I quieted my imagination. I needed to corral my mind, keep it from crafting scenarios. I looked for my clothes but remembered they were in the living room. In my underwear, I padded toward the door.
When I opened it, Lucas looked up from his magazine. “She finally awakens.”
I shut the door with such force that the hinges rattled. Crap. Crap. Crap. I cupped my hands over my bare breasts as though he could somehow see them through the door.
“Would it help if I got naked too?”
Help? How did Lucas think that would help?
“I take your silence as a negative.”
I hunted down a towel and wrapped it around myself. Pulling in great big gulps of air, I trudged back to the door and yanked it open.
Lucas smirked. “You do know you’re pack now, Ness. You’re going to have to get used to getting naked in front of us. It’ll help you bond with your people.”
“You and your bonding… uttered, trudging to the couch.
“Paintball was fun, eh?
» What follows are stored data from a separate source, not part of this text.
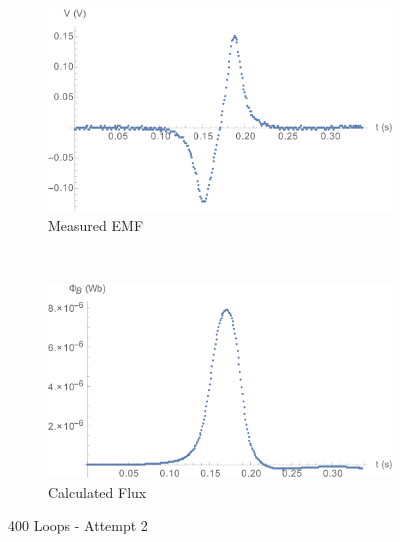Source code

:\documentclass[a4paper]{scrartcl}
\begin{document}
\begin{figure}[p]
    \centering
    \begin{subfigure}[b]{0.45\textwidth}
        \includegraphics[width = \textwidth]{400_2_voltage.png}
        \caption{Measured EMF}
    \end{subfigure}
    ~
    \begin{subfigure}[b]{0.45\textwidth}
        \includegraphics[width = \textwidth]{400_2_flux.png}
        \caption{Calculated Flux}
    \end{subfigure}
    \caption{400 Loops - Attempt 2}
    \label{fig:400_2}
\end{figure}
\end{document}

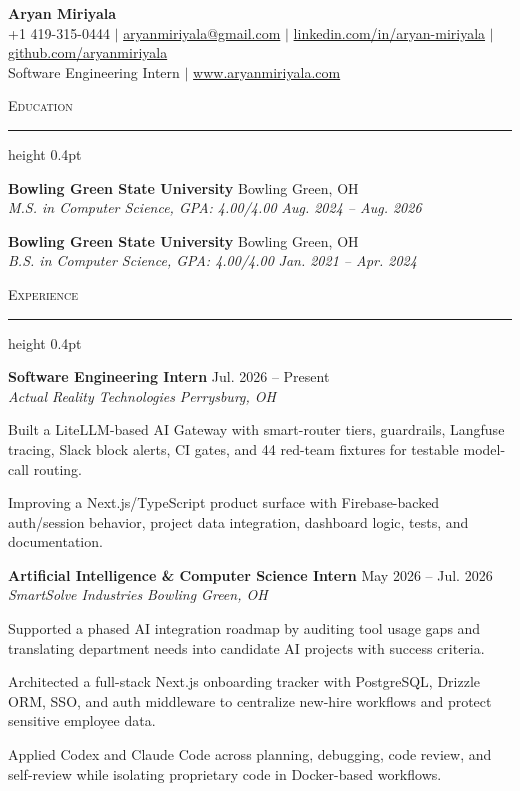\documentclass[letterpaper,11pt]{article}
\newcommand{\resumesection}[1]{%
  \par\vspace{2pt}%
  {\large\scshape #1}\par\vspace{2pt}%
  \hrule height 0.4pt\vspace{2pt}%
}
\newcommand{\resumeSubheading}[4]{
  \textbf{#1} \hfill #2\\
  \textit{#3} \hfill \textit{#4}
}
\begin{document}
\begin{center}
  {\LARGE \textbf{Aryan Miriyala}}\\[-1pt]
  \small
  +1 419-315-0444 $|$
  \href{mailto:aryanmiriyala@gmail.com}{aryanmiriyala@gmail.com} $|$
  \href{https://www.linkedin.com/in/aryan-miriyala-7788a21b6/}{linkedin.com/in/aryan-miriyala} $|$
  \href{https://github.com/aryanmiriyala}{github.com/aryanmiriyala}\\[-1pt]
  Software Engineering Intern $|$
  \href{https://www.aryanmiriyala.com}{www.aryanmiriyala.com}
\end{center}\vspace{-10pt}

\resumesection{Education}
\resumeSubheading
{Bowling Green State University}{Bowling Green, OH}
{M.S. in Computer Science, GPA: 4.00/4.00}{Aug. 2024 -- Aug. 2026}

\resumeSubheading
{Bowling Green State University}{Bowling Green, OH}
{B.S. in Computer Science, GPA: 4.00/4.00}{Jan. 2021 -- Apr. 2024}

\resumesection{Experience}
\resumeSubheading
{Software Engineering Intern}{Jul. 2026 -- Present}
{Actual Reality Technologies}{Perrysburg, OH}
\begin{tightitemize}
  \item Built a LiteLLM-based AI Gateway with smart-router tiers, guardrails, Langfuse tracing, Slack block alerts, CI gates, and 44 red-team fixtures for testable model-call routing.
  \item Improving a Next.js/TypeScript product surface with Firebase-backed auth/session behavior, project data integration, dashboard logic, tests, and documentation.
\end{tightitemize}

\resumeSubheading
{Artificial Intelligence \& Computer Science Intern}{May 2026 -- Jul. 2026}
{SmartSolve Industries}{Bowling Green, OH}
\begin{tightitemize}
  \item Supported a phased AI integration roadmap by auditing tool usage gaps and translating department needs into candidate AI projects with success criteria.
  \item Architected a full-stack Next.js onboarding tracker with PostgreSQL, Drizzle ORM, SSO, and auth middleware to centralize new-hire workflows and protect sensitive employee data.
  \item Applied Codex and Claude Code across planning, debugging, code review, and self-review while isolating proprietary code in Docker-based workflows.
\end{tightitemize}
\end{document}
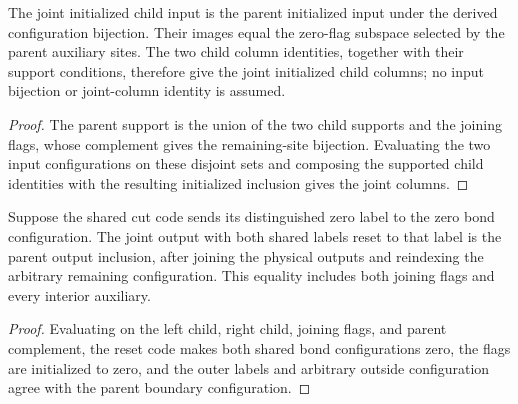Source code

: \begin{lemma}
    \label{thm:mpu_actual_input_regrouping}
    \leanok
    The joint initialized child input is the parent initialized input under
    the derived configuration bijection. Their images equal the zero-flag subspace
    selected by the parent auxiliary sites. The two child column identities,
    together with their support conditions, therefore give the joint initialized
    child columns; no input bijection or joint-column identity is assumed.
\end{lemma}
\begin{proof}\leanok
    The parent support is the union of the two child supports and the joining
    flags, whose complement gives the remaining-site bijection. Evaluating the two
    input configurations on these disjoint sets and composing the supported child
    identities with the resulting initialized inclusion gives the joint columns.
\end{proof}

\begin{lemma}
    \label{thm:mpu_actual_output_reset}
    \leanok
    Suppose the shared cut code sends its distinguished zero label to the zero
    bond configuration. The joint output with both shared labels reset to
    that label is the parent output inclusion, after joining the physical
    outputs and reindexing the arbitrary remaining configuration. This equality
    includes both joining flags and every interior auxiliary.
\end{lemma}
\begin{proof}\leanok
    Evaluating on the left child, right child, joining flags, and parent complement,
    the reset code makes both shared bond configurations zero, the flags are
    initialized to zero, and the outer labels and arbitrary outside configuration
    agree with the parent boundary configuration.
\end{proof}

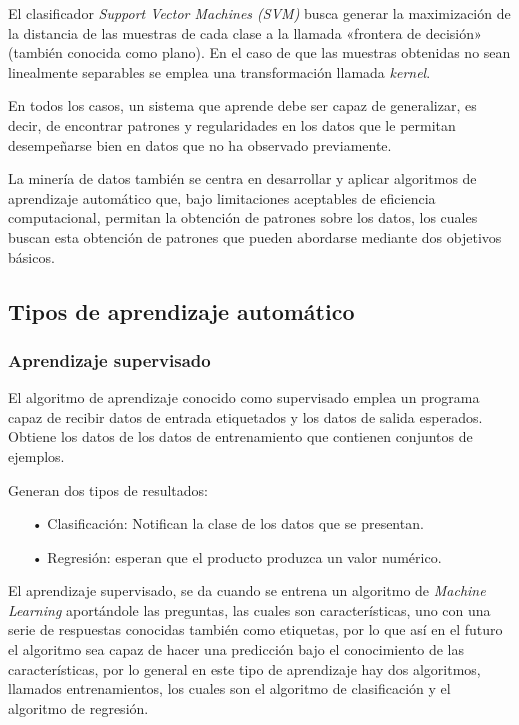 El clasificador \textit{Support Vector Machines (SVM)} busca generar la maximización de la distancia de las muestras de cada clase a la llamada «frontera de decisión» (también conocida como plano). En el caso de que las muestras obtenidas no sean linealmente separables se emplea una transformación llamada \textit{kernel}.

En todos los casos, un sistema que aprende debe ser capaz de generalizar, es decir, de encontrar patrones y regularidades en los datos que le permitan desempeñarse bien en datos que no ha observado previamente.

La minería de datos también se centra en desarrollar y aplicar algoritmos de aprendizaje automático que, bajo limitaciones aceptables de eficiencia computacional, permitan la obtención de patrones sobre los datos, los cuales buscan esta obtención de patrones que pueden abordarse mediante dos objetivos básicos.


\subsection{Tipos de aprendizaje automático}

\subsubsection{Aprendizaje supervisado}

El algoritmo de aprendizaje conocido como supervisado emplea un programa capaz de recibir datos de entrada etiquetados y los datos de salida esperados. Obtiene los datos de los datos de entrenamiento que contienen conjuntos de ejemplos.

Generan dos tipos de resultados:
\begin{itemize}
\item[•] Clasificación: Notifican la clase de los datos que se presentan.
\item[•] Regresión: esperan que el producto produzca un valor numérico.
\end{itemize}

El aprendizaje supervisado, se da cuando se entrena un algoritmo de \textit{Machine Learning} aportándole las preguntas, las cuales son características, uno con una serie de respuestas conocidas también como etiquetas, por lo que así en el futuro el algoritmo sea capaz de hacer una predicción bajo el conocimiento de las características, por lo general en este tipo de aprendizaje hay dos algoritmos, llamados entrenamientos, los cuales son el algoritmo de clasificación y el algoritmo de regresión.

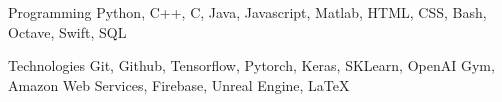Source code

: 

\begin{cvskills}

  \cvskill
    {Programming} %
    {Python, C++, C, Java, Javascript, Matlab, HTML, CSS, Bash, Octave, Swift, SQL} %

\cvskill
{Technologies} %
{Git, Github, Tensorflow, Pytorch, Keras, SKLearn, OpenAI Gym, Amazon Web Services, Firebase, Unreal Engine, LaTeX} %


\end{cvskills}
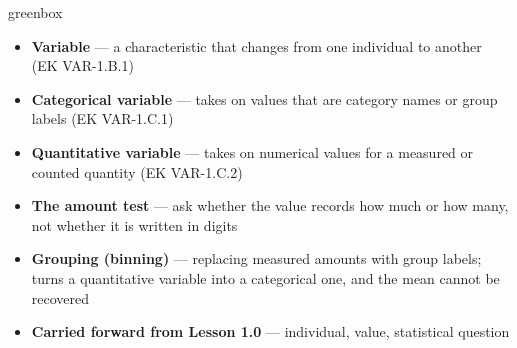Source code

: \documentclass[10pt]{article}
\begin{document}
\boxguard
\begin{skillbox}{greenbox}
\begin{minipage}[t]{0.48\linewidth}
    \begin{itemize}
        \item \textbf{Variable} --- a characteristic that changes from one individual to
              another (EK VAR-1.B.1)
        \item \textbf{Categorical variable} --- takes on values that are category names or
              group labels (EK VAR-1.C.1)
        \item \textbf{Quantitative variable} --- takes on numerical values for a measured or
              counted quantity (EK VAR-1.C.2)
    \end{itemize}
\end{minipage}
\hfill
\begin{minipage}[t]{0.48\linewidth}
    \begin{itemize}
        \item \textbf{The amount test} --- ask whether the value records how much or how many,
              not whether it is written in digits
        \item \textbf{Grouping (binning)} --- replacing measured amounts with group labels;
              turns a quantitative variable into a categorical one, and the mean cannot be
              recovered
        \item \textbf{Carried forward from Lesson 1.0} --- individual, value, statistical
              question
    \end{itemize}
\end{minipage}
\end{skillbox}
\end{document}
We should do it again.”
“I’d rather eat a rotten squirrel.”
He chucked his magazine on the wrought-iron coffee table before readjusting the royal-blue baseball cap he wore backward. “So cold, Clark.”
“What part of paintballing was fun? Getting shot by my own teammates?” I plucked my bra off the couch before grabbing my jeans and T-shirt. “You guys were awful to me.”
“It’s called hazing. Everyone goes through it.”
“Really? Who else in the pack got to experience the same fun treatment as me?”
Lucas shot me a sheepish grin.
“That’s what I thought.”
“Did you ever hear that holding onto resentment is like drinking poison? Only hurts you.”
I gritted my teeth. “What are you doing here, anyway? Come to play guard dog again?”
He puffed air out of the corner of his lips. “First off, I’m a wolf, not a dog. Secondly, even though spending the day with you is as exciting as clipping my toenails, I take my job seriously.”
Did he have to give me a visual of his feet? Yuck.
He got up and rubbed his hands against his black mesh shorts. “Besides, if all goes well, you’ll be rid of me by tonight.”
His words echoed through me. If all goes well… In other words, if Everest was found and killed.
I clamped my fingers around my clothes. “Do you have any news?”
“No.” He studied me for a long second. “So, what’s the plan?” His voice was a tad less cocky, as though he felt pity for me instead of annoyance. He must’ve figured out that my sullen mood was more due to what was happening in Denver than what was going down in Boulder.
“Do you have a car?” I asked.
“I have access to one.” He gestured to the window. Even though the sky was overcast, Liam’s black SUV gleamed.
However much I wanted to get rid of Lucas, I couldn’t deny how practical it was that he could drive. “You have a license, right?”
He cocked the eyebrow slashed by the white scar. “Since I was sixteen. Why? You don’t?”
I pressed my lips together. “No, I don’t.”
“Seriously?” His eyebrow seemed to rise a couple more millimeters.
“I never had time to get it. But that’s what I wanted to do today. After I stop by the inn to see Evelyn and Isobel.” I started for the bedroom door, holding my clothes against me, but paused and turned back to Lucas. For the first time since I’d woken up, I smiled. “Oh, and then I’m having lunch with Sarah at three at Tracy’s. Or should I say, we’re having lunch with her?”
His lips puckered as though he’d swallowed something sour. As I entered the bedroom, I heard him grumble something that sounded like, “I’m not being paid enough for that.”
I smirked as I donned yesterday’s outfit. When I returned to the living room, tying my hair up in a ponytail, Lucas was gone. I spied him outside, crouched with his nose low to the ground. Heart pounding in time with my feet, I treaded to him, surveying the dirt road and the gently swaying pines.
“Is something wrong?” My low words were snatched up by the blustery breeze.
“I got a whiff of some wolves.”
“From the pack?””No.”
“Pines?”
His nostrils flared one more time before he unfurled his long body back to standing. “No.”
“Real ones, then?”
“Smell.” He nodded to the grass.
I crouched and inhaled. Mixed among the earthy, green aroma of the slick blades was the woolly scent of wolf edged with the distinctive musky scent of humans.
Werewolves.
“How can you tell they’re not Boulders?” I rose from my crouch, morning dew seeping into the fabric of my tight jeans.
“I’m a tracker, Ness.”
“Meaning?”
“Meaning while you studied calc, I sniffed scraps of fabric belonging to various bodies before going after them.”
“You didn’t go to school?”
“Oh, I went to school.” He flashed me a smug grin. “I just had more interesting after-school activities than most.”
As we walked toward the car, I said, “I have a lot to learn.”